A machine learning and multi-objective optimization framework for improving somatic embryogenesis in Persian walnut (Juglans regia L.)
摘要
Somatic embryogenesis (SE) is an important technique for clonal propagation and conservation of Juglans regia L.; however, its efficiency is limited by low embryo maturation and germination rates. Traditional optimization approaches often fail to capture the complex and nonlinear interactions among plant growth regulators (PGRs) and culture conditions. This study aimed to integrate machine learning (ML) modeling with multi-objective optimization to enhance SE development in Persian walnut cv. Chandler. Four ML algorithms (k-nearest neighbors (KNN), support vector machine (SVM), AdaBoost, and CatBoost) were evaluated for their ability to predict embryo size, maturation percentage, and germination percentage based on eight culture parameters. Among them, CatBoost demonstrated the highest predictive accuracy (R² = 0.95, 0.97, and 0.67 for embryo size, maturation, and germination, respectively) and the lowest error metrics across all traits.
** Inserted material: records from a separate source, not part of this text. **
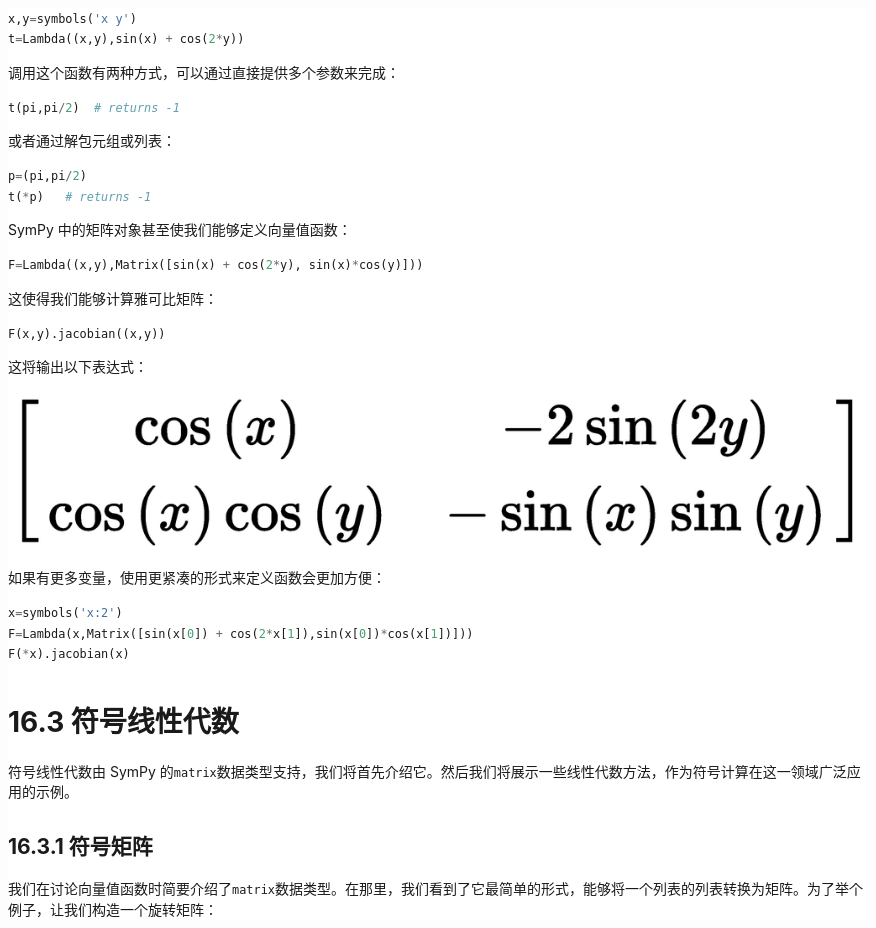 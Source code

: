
 ```py
x,y=symbols('x y')
t=Lambda((x,y),sin(x) + cos(2*y))
```

调用这个函数有两种方式，可以通过直接提供多个参数来完成：

```py
t(pi,pi/2)  # returns -1
```

或者通过解包元组或列表：

```py
p=(pi,pi/2)
t(*p)   # returns -1
```

SymPy 中的矩阵对象甚至使我们能够定义向量值函数：

```py
F=Lambda((x,y),Matrix([sin(x) + cos(2*y), sin(x)*cos(y)]))
```

这使得我们能够计算雅可比矩阵：

```py
F(x,y).jacobian((x,y))
```

这将输出以下表达式：

![](img/41952fb2-f56e-46dc-a96c-e271fadd03b7.png)

如果有更多变量，使用更紧凑的形式来定义函数会更加方便：

```py
x=symbols('x:2')
F=Lambda(x,Matrix([sin(x[0]) + cos(2*x[1]),sin(x[0])*cos(x[1])]))  
F(*x).jacobian(x)
```

# 16.3 符号线性代数

符号线性代数由 SymPy 的`matrix`数据类型支持，我们将首先介绍它。然后我们将展示一些线性代数方法，作为符号计算在这一领域广泛应用的示例。

## 16.3.1 符号矩阵

我们在讨论向量值函数时简要介绍了`matrix`数据类型。在那里，我们看到了它最简单的形式，能够将一个列表的列表转换为矩阵。为了举个例子，让我们构造一个旋转矩阵：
Using CatBoost as the predictive engine in combination with the Non-Dominated Sorting Genetic Algorithm II (NSGA-II), an optimal culture protocol was identified for maximizing germination. The protocol consisted of basal DKW medium supplemented with 21.73 g L⁻¹ sucrose, 2.72 mg L⁻¹ abscisic acid (ABA), 4.06% polyethylene glycol (PEG), 2.48 mg L⁻¹ gibberellic acid (GA₃), 0.11 mg L⁻¹ 6-benzylaminopurine (BAP), and 0.70 mg L⁻¹ kinetin (Kin), combined with 50 days of chilling. This optimized protocol was predicted to yield 37.5% germination. Additionally, multi-objective optimization predicted a DKW-based medium containing 1.90 mg L⁻¹ ABA, 43.67 g L⁻¹ sucrose, 7.38% PEG, and 21 days of chilling, resulting in 85.85% maturation and an embryo size score of 3.93 on a visual five-point scale. Experimental validation demonstrated that the optimized DKW-based medium outperformed the standard DKW, MS, and WPM media, highlighting the effectiveness of the optimization process. Overall, the integration of CatBoost modeling with NSGA-II optimization provides a robust, data-driven framework for improving walnut SE. This approach elucidates biologically meaningful interactions among culture variables and offers a transferable strategy for enhancing in vitro propagation of other recalcitrant woody species.